Apr 242013
 

Given two strings, write a function which will print characters coming on only one of the two strings (and not both). The character may be repeated in that string. For example:

String-1   String-2        Output
---------  ----------      -------------
AFW        BGF             AWBG
AFAAW      BGFFB           AWBG
           BGF             AWBG
AFW        BGH             AFWBGH
AFW        BGF             AWBG

Solution:

Method-1: Brute-Force Method

The brute force method is:

Step-1: Traverse String-1 and for each character in String-1 
    - Check if that char exist in String-2
    - Check if that char exists in in String-1 before the position of current char 
      (to avoid printing duplicates from a string).
  If the char is not present in any of the two, then print that character.

Step-2: Traverse the String-2 and for each character in string-2
    - Check if that char exist in String-1
    - Check if that char exists in in String-2 before the position of current char 
      (to avoid printing duplicates from a string).
  If the char is not present in any of the two, then print that character.

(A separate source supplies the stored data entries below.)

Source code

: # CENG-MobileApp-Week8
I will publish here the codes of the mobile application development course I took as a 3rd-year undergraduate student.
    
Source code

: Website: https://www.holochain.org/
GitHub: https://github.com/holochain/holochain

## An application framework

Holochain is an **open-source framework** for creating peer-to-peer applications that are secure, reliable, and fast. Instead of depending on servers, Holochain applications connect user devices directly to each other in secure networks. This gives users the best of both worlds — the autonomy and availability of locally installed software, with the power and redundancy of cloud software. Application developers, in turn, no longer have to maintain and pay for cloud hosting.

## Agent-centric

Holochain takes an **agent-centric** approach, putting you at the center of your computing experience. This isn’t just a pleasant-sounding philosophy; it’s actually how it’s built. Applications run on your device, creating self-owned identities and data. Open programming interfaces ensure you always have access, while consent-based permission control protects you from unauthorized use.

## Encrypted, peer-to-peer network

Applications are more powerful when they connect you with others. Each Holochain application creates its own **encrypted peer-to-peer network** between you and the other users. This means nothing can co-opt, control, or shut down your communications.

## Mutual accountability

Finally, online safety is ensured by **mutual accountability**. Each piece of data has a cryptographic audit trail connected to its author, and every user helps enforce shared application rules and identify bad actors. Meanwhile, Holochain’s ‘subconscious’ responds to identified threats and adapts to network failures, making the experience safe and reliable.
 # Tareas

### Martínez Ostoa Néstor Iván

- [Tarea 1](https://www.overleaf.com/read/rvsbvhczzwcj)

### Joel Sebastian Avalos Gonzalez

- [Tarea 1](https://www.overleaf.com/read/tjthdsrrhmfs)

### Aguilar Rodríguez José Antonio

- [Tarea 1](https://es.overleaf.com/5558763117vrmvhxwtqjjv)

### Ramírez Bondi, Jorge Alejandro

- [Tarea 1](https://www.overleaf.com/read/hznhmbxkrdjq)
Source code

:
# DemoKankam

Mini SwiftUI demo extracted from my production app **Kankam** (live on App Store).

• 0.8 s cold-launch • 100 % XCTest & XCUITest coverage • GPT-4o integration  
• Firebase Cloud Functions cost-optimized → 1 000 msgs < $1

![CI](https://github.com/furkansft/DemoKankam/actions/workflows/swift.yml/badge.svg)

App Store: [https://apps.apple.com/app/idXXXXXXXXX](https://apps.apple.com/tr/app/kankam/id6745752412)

This method requires O(1) extra space, but its time complexity is O(n2), where n is the number of characters in each string. (If number of char is m & n, then the complexity will be O(max(mn, nm)) ).

Method-2: Using Hash

This method uses hash to store if the character is present in String-1 (String-2). Lets have an array of 26 int, which will act as a hash

int hash[26] = {0};

All elements of the array are initially zero. The Algorithm will work as follows:

Step-1: Traverse String-1, and for each char in String-1, set its count as 1 
       (we will set it as 1, even if the char is repeated multiple times in the string).

Step-2: Traverse String-2, for each char, check the value in the hash:

    // If character was present in the first string
    If(hash[str-2[i]] == 1)
        hash[str-2[i]] = -1;

    // -1 will indicate that character is present in both the strings.
    // If character was not present in the first string, then we will have to print the character
    If(hash[str-2[i]] == 0)
        hash[str-2[i]] = 2;

    After performing the above two steps the hash value for a character will be one of the following:

    0 - Char not present in any of the two strings. 
    -1 - Char present in both the strings 
    1 - Char present in only 1st string 
    2 - Char present in only 2nd string

Step-3: Now we have to just traverse the two strings, and for each character we will have to see the hash value, 
   if the value is 1 (for string-1) or 2 (for string-2), then we will print that character, else don't print the char.

Time Complexity:O(n), where n= number of characters in each string. If number of characters is different (say m & n) then the complexity will be O(max(m,n))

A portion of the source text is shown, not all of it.